Segment Start: Record excerpts

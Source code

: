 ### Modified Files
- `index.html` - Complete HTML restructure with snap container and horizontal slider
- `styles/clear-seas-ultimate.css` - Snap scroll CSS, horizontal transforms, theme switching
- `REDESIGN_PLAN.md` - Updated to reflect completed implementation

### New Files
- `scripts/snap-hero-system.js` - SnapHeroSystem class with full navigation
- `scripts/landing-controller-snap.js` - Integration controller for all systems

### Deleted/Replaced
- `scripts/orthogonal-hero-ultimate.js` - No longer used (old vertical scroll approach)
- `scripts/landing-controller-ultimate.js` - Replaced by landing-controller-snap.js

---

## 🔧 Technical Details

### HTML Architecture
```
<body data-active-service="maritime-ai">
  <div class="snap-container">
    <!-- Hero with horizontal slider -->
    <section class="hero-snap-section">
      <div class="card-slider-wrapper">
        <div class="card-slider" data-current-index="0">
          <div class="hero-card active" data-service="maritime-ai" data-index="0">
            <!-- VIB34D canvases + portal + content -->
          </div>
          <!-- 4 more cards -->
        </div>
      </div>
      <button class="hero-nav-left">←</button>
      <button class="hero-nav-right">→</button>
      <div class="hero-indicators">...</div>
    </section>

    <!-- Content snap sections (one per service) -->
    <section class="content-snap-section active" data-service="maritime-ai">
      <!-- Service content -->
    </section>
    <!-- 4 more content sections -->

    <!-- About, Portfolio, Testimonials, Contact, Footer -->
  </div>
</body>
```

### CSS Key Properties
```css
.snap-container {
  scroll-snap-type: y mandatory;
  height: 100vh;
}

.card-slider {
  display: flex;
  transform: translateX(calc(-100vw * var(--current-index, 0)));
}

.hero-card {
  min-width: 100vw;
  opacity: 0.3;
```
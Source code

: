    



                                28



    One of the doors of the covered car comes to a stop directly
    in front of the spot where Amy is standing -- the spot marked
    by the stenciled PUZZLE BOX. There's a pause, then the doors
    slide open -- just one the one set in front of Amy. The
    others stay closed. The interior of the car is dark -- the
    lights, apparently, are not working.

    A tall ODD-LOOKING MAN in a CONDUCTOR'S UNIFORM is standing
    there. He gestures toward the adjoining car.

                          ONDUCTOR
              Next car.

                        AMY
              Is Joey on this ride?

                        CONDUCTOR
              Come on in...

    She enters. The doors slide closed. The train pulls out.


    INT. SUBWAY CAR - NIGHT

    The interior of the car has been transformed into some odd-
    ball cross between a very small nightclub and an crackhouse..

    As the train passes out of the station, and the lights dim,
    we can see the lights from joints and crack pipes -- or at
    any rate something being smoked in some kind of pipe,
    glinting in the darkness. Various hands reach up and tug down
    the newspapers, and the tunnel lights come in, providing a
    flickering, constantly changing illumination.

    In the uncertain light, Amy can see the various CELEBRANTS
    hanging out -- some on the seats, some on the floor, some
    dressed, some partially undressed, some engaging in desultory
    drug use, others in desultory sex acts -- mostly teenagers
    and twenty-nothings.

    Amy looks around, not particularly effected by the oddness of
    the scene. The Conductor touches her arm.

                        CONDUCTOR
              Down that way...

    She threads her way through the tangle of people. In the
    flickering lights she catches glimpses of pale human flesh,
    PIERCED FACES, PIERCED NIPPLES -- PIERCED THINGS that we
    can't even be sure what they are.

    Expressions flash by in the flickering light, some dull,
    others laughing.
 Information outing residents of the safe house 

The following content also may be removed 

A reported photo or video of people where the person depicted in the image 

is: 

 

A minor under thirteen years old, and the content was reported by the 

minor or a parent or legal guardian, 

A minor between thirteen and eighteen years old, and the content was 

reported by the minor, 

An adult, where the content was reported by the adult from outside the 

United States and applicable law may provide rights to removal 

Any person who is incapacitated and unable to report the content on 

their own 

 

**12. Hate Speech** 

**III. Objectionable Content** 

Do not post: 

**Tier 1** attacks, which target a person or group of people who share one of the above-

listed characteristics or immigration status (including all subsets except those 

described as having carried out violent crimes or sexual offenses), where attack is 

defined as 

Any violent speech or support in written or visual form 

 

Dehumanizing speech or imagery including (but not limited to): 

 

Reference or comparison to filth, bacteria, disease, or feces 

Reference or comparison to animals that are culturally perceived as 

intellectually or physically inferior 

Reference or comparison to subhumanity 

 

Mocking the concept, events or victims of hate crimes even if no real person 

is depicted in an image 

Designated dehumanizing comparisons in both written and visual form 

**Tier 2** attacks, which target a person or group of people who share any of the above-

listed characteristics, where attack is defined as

Segment End: Record excerpts

▶ About this task
All records are to be retyped exactly. None may be omitted.

▶ Reply
Source code

: ### Modified Files
- `index.html` - Complete HTML restructure with snap container and horizontal slider
- `styles/clear-seas-ultimate.css` - Snap scroll CSS, horizontal transforms, theme switching
- `REDESIGN_PLAN.md` - Updated to reflect completed implementation

### New Files
- `scripts/snap-hero-system.js` - SnapHeroSystem class with full navigation
- `scripts/landing-controller-snap.js` - Integration controller for all systems

### Deleted/Replaced
- `scripts/orthogonal-hero-ultimate.js` - No longer used (old vertical scroll approach)
- `scripts/landing-controller-ultimate.js` - Replaced by landing-controller-snap.js

---

## 🔧 Technical Details

### HTML Architecture
```
<body data-active-service="maritime-ai">
  <div class="snap-container">
    <!-- Hero with horizontal slider -->
    <section class="hero-snap-section">
      <div class="card-slider-wrapper">
        <div class="card-slider" data-current-index="0">
          <div class="hero-card active" data-service="maritime-ai" data-index="0">
            <!-- VIB34D canvases + portal + content -->
          </div>
          <!-- 4 more cards -->
        </div>
      </div>
      <button class="hero-nav-left">←</button>
      <button class="hero-nav-right">→</button>
      <div class="hero-indicators">...</div>
    </section>

    <!-- Content snap sections (one per service) -->
    <section class="content-snap-section active" data-service="maritime-ai">
      <!-- Service content -->
    </section>
    <!-- 4 more content sections -->

    <!-- About, Portfolio, Testimonials, Contact, Footer -->
  </div>
</body>
```

### CSS Key Properties
```css
.snap-container {
  scroll-snap-type: y mandatory;
  height: 100vh;
}

.card-slider {
  display: flex;
  transform: translateX(calc(-100vw * var(--current-index, 0)));
}

.hero-card {
  min-width: 100vw;
  opacity: 0.3;
```
Source code

:    



                                28



    One of the doors of the covered car comes to a stop directly
    in front of the spot where Amy is standing -- the spot marked
    by the stenciled PUZZLE BOX. There's a pause, then the doors
    slide open -- just one the one set in front of Amy. The
    others stay closed. The interior of the car is dark -- the
    lights, apparently, are not working.

    A tall ODD-LOOKING MAN in a CONDUCTOR'S UNIFORM is standing
    there. He gestures toward the adjoining car.

                          ONDUCTOR
              Next car.

                        AMY
              Is Joey on this ride?

                        CONDUCTOR
              Come on in...

    She enters. The doors slide closed. The train pulls out.


    INT. SUBWAY CAR - NIGHT

    The interior of the car has been transformed into some odd-
    ball cross between a very small nightclub and an crackhouse..

    As the train passes out of the station, and the lights dim,
    we can see the lights from joints and crack pipes -- or at
    any rate something being smoked in some kind of pipe,
    glinting in the darkness. Various hands reach up and tug down
    the newspapers, and the tunnel lights come in, providing a
    flickering, constantly changing illumination.

    In the uncertain light, Amy can see the various CELEBRANTS
    hanging out -- some on the seats, some on the floor, some
    dressed, some partially undressed, some engaging in desultory
    drug use, others in desultory sex acts -- mostly teenagers
    and twenty-nothings.

    Amy looks around, not particularly effected by the oddness of
    the scene. The Conductor touches her arm.

                        CONDUCTOR
              Down that way...

    She threads her way through the tangle of people. In the
    flickering lights she catches glimpses of pale human flesh,
    PIERCED FACES, PIERCED NIPPLES -- PIERCED THINGS that we
    can't even be sure what they are.

    Expressions flash by in the flickering light, some dull,
    others laughing.
 Information outing residents of the safe house 

The following content also may be removed 

A reported photo or video of people where the person depicted in the image 

is: 

 

A minor under thirteen years old, and the content was reported by the 

minor or a parent or legal guardian, 

A minor between thirteen and eighteen years old, and the content was 

reported by the minor, 

An adult, where the content was reported by the adult from outside the 

United States and applicable law may provide rights to removal 

Any person who is incapacitated and unable to report the content on 

their own 

 

**12. Hate Speech** 

**III. Objectionable Content** 

Do not post: 

**Tier 1** attacks, which target a person or group of people who share one of the above-

listed characteristics or immigration status (including all subsets except those 

described as having carried out violent crimes or sexual offenses), where attack is 

defined as 

Any violent speech or support in written or visual form 

 

Dehumanizing speech or imagery including (but not limited to): 

 

Reference or comparison to filth, bacteria, disease, or feces 

Reference or comparison to animals that are culturally perceived as 

intellectually or physically inferior 

Reference or comparison to subhumanity 

 

Mocking the concept, events or victims of hate crimes even if no real person 

is depicted in an image 

Designated dehumanizing comparisons in both written and visual form 

**Tier 2** attacks, which target a person or group of people who share any of the above-

listed characteristics, where attack is defined as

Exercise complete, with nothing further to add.